RECORDS FOR PROCESSING:
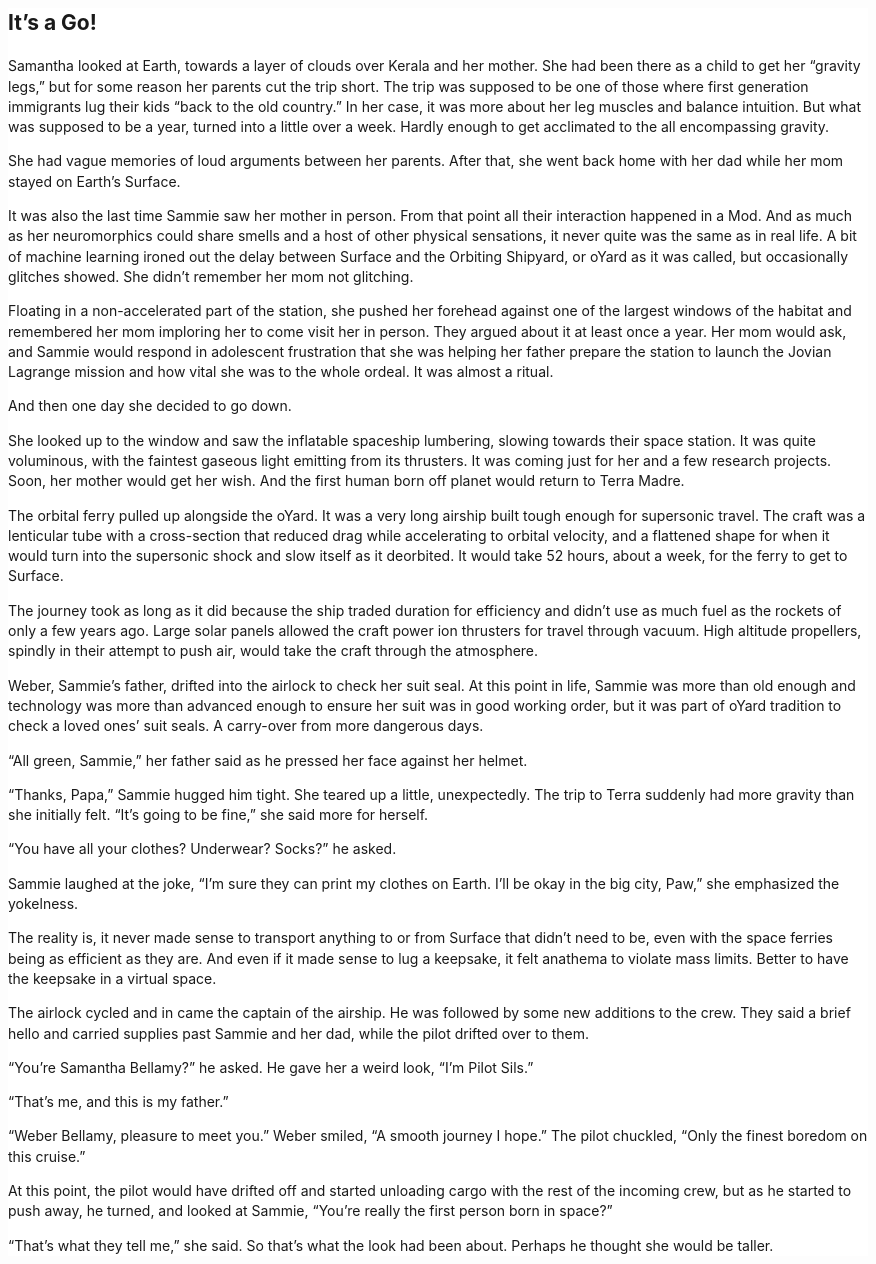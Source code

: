 
<h2>It’s a Go!</h2>
 <p>Samantha looked at Earth, towards a layer of clouds over Kerala and her mother. She had been there as a child to get her “gravity legs,” but for some reason her parents cut the trip short. The trip was supposed to be one of those where first generation immigrants lug their kids “back to the old country.” In her case, it was more about her leg muscles and balance intuition. But what was supposed to be a year, turned into a little over a week. Hardly enough to get acclimated to the all encompassing gravity.</p>
 <p>She had vague memories of loud arguments between her parents. After that, she went back home with her dad while her mom stayed on Earth’s Surface.</p>
 <p>It was also the last time Sammie saw her mother in person. From that point all their interaction happened in a Mod. And as much as her neuromorphics could share smells and a host of other physical sensations, it never quite was the same as in real life. A bit of machine learning ironed out the delay between Surface and the Orbiting Shipyard, or oYard as it was called, but occasionally glitches showed. She didn’t remember her mom not glitching.</p>
 <p>Floating in a non-accelerated part of the station, she pushed her forehead against one of the largest windows of the habitat and remembered her mom imploring her to come visit her in person. They argued about it at least once a year. Her mom would ask, and Sammie would respond in adolescent frustration that she was helping her father prepare the station to launch the Jovian Lagrange mission and how vital she was to the whole ordeal. It was almost a ritual.</p>
 <p>And then one day she decided to go down.</p>
 <p>She looked up to the window and saw the inflatable spaceship lumbering, slowing towards their space station. It was quite voluminous, with the faintest gaseous light emitting from its thrusters. It was coming just for her and a few research projects. Soon, her mother would get her wish. And the first human born off planet would return to Terra Madre.</p>
 <p>The orbital ferry pulled up alongside the oYard. It was a very long airship built tough enough for supersonic travel. The craft was a lenticular tube with a cross-section that reduced drag while accelerating to orbital velocity, and a flattened shape for when it would turn into the supersonic shock and slow itself as it deorbited. It would take 52 hours, about a week, for the ferry to get to Surface.</p>
 <p>The journey took as long as it did because the ship traded duration for efficiency and didn’t use as much fuel as the rockets of only a few years ago. Large solar panels allowed the craft power ion thrusters for travel through vacuum. High altitude propellers, spindly in their attempt to push air, would take the craft through the atmosphere.</p>
 <p>Weber, Sammie’s father, drifted into the airlock to check her suit seal. At this point in life, Sammie was more than old enough and technology was more than advanced enough to ensure her suit was in good working order, but it was part of oYard tradition to check a loved ones’ suit seals. A carry-over from more dangerous days.</p>
 <p>“All green, Sammie,” her father said as he pressed her face against her helmet.</p>
 <p>“Thanks, Papa,” Sammie hugged him tight. She teared up a little, unexpectedly. The trip to Terra suddenly had more gravity than she initially felt. “It’s going to be fine,” she said more for herself.</p>
 <p>“You have all your clothes? Underwear? Socks?” he asked.</p>
 <p>Sammie laughed at the joke, “I’m sure they can print my clothes on Earth. I’ll be okay in the big city, Paw,” she emphasized the yokelness.</p>
 <p>The reality is, it never made sense to transport anything to or from Surface that didn’t need to be, even with the space ferries being as efficient as they are. And even if it made sense to lug a keepsake, it felt anathema to violate mass limits. Better to have the keepsake in a virtual space.</p>
 <p>The airlock cycled and in came the captain of the airship. He was followed by some new additions to the crew. They said a brief hello and carried supplies past Sammie and her dad, while the pilot drifted over to them.</p>
 <p>“You’re Samantha Bellamy?” he asked. He gave her a weird look, “I’m Pilot Sils.”</p>
 <p>“That’s me, and this is my father.”</p>
 <p>“Weber Bellamy, pleasure to meet you.” Weber smiled, “A smooth journey I hope.” The pilot chuckled, “Only the finest boredom on this cruise.”</p>
 <p>At this point, the pilot would have drifted off and started unloading cargo with the rest of the incoming crew, but as he started to push away, he turned, and looked at Sammie, “You’re really the first person born in space?”</p>
 <p>“That’s what they tell me,” she said. So that’s what the look had been about. Perhaps he thought she would be taller.</p>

WORK INSTRUCTION:
After finding the line that contains "<p>At this point, the" in the records above, copy that line and each one after it exactly, through the final line.

YOUR RESPONSE:
 <p>At this point, the pilot would have drifted off and started unloading cargo with the rest of the incoming crew, but as he started to push away, he turned, and looked at Sammie, “You’re really the first person born in space?”</p>
 <p>“That’s what they tell me,” she said. So that’s what the look had been about. Perhaps he thought she would be taller.</p>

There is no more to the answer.